The PFA’s attempt to celebrate Mikel Arteta’s Premier League title win with Arsenal quickly turned into a fact-checking mess.
Arteta’s achievement remains huge, especially after ending Arsenal’s 22-year wait for a league title.
The problem was that one deleted PFA claim went too far and ignored a former Manchester City manager who had already made the same piece of history.

PFA’s Mikel Arteta claim gets corrected after Arsenal’s Premier League triumph
The PFA made a now-deleted post on X after Mikel Arteta led Arsenal to the Premier League title, but soccer fans quickly pointed out the historical mistake.
The deleted post read, “The first former Premier League player to win the Premier League as a manager. Congratulations Mikel Arteta.”

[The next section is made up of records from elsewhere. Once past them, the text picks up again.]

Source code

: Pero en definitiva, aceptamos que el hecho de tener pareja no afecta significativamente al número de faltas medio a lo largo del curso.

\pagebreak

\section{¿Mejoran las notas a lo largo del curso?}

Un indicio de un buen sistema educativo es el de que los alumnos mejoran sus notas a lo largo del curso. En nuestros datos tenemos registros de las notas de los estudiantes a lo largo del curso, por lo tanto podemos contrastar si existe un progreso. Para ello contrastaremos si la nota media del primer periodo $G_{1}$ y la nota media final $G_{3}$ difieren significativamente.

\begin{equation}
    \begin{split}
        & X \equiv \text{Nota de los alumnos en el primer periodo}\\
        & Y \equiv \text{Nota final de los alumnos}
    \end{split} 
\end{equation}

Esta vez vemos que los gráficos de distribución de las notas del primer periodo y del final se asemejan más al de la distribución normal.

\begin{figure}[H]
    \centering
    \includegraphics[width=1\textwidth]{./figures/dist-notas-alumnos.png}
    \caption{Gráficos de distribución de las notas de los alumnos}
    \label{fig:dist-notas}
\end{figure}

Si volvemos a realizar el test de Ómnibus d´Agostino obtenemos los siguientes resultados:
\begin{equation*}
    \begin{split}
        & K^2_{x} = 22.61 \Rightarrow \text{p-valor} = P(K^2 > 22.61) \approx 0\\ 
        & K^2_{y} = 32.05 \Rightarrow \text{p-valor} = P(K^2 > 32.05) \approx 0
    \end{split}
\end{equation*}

The intention was clear enough. Arteta played for Everton and Arsenal in the Premier League before becoming the manager who finally took the Gunners back to the top.
That makes his title win special, but not in the exact way the PFA claimed. Fans immediately reminded the account that Roberto Mancini had already beaten Arteta to that record.
Mancini played for Leicester City in 2001, making four Premier League appearances during a short loan spell before moving fully into management.
Roberto Mancini’s Manchester City title made PFA’s Mikel Arteta post age badly
The correction was not a minor technicality, because Roberto Mancini’s Premier League link is enough to make the PFA’s wording wrong.
Mancini later managed Manchester City to the 2011-12 Premier League title, the famous Sergio Aguero season that ended the club’s 44-year wait for a top-flight crown.
That means Mancini was already a former Premier League player who won the competition as a manager, 14 years before Arteta’s Arsenal triumph.
Fans roasted the PFA because the mistake came from an organization expected to know Premier League history. Some users shared screenshots after the post was deleted, while others simply pointed to Mancini’s Leicester spell as the obvious correction.
Arteta still has a cleaner, more modern Premier League playing connection than Mancini, given his 284 appearances across Everton and Arsenal. He was also Arsenal captain and became the manager who ended one of the league’s longest modern title droughts.